What the exercise asks: Your answer should be each line of the entries that contains the word "Calculated", copied in full.

Records supplied:
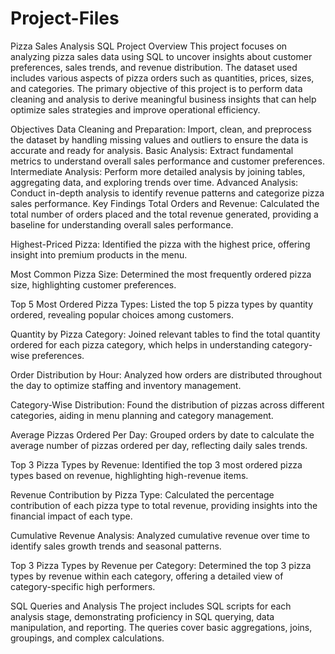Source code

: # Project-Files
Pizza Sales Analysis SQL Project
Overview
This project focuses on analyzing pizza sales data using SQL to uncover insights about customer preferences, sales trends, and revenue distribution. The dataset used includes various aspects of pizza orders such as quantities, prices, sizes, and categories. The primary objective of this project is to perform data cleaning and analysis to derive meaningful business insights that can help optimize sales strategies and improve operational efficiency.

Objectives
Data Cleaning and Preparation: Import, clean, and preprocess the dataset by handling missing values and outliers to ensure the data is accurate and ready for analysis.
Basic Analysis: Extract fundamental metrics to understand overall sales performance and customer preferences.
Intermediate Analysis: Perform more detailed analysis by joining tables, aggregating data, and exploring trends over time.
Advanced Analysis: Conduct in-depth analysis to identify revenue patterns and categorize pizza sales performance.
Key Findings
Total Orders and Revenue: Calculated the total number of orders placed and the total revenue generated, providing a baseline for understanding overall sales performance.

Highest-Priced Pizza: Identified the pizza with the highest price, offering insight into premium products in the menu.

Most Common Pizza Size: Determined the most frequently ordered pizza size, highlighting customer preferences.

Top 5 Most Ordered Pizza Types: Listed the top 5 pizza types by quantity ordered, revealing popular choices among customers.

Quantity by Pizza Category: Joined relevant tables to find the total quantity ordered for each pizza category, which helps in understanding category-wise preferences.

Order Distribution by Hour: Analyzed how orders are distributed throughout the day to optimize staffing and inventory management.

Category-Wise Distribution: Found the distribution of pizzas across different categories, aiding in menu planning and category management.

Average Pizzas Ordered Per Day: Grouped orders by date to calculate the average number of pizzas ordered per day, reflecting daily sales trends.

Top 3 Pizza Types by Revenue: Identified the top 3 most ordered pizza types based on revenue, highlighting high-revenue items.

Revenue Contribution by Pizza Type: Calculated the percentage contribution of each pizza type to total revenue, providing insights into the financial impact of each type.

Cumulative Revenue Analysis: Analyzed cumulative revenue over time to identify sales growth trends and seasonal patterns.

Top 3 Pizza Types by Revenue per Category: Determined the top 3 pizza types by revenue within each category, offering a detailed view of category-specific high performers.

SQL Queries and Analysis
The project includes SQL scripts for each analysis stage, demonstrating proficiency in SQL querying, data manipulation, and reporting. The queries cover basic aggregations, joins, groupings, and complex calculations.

--

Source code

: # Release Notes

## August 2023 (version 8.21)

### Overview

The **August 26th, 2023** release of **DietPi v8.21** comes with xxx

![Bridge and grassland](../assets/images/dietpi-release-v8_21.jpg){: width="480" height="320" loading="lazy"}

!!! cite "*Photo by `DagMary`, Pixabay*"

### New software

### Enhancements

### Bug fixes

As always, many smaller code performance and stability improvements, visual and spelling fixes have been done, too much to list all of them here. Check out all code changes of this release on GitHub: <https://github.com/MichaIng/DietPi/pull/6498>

Exercise solution:
Total Orders and Revenue: Calculated the total number of orders placed and the total revenue generated, providing a baseline for understanding overall sales performance.
Revenue Contribution by Pizza Type: Calculated the percentage contribution of each pizza type to total revenue, providing insights into the financial impact of each type.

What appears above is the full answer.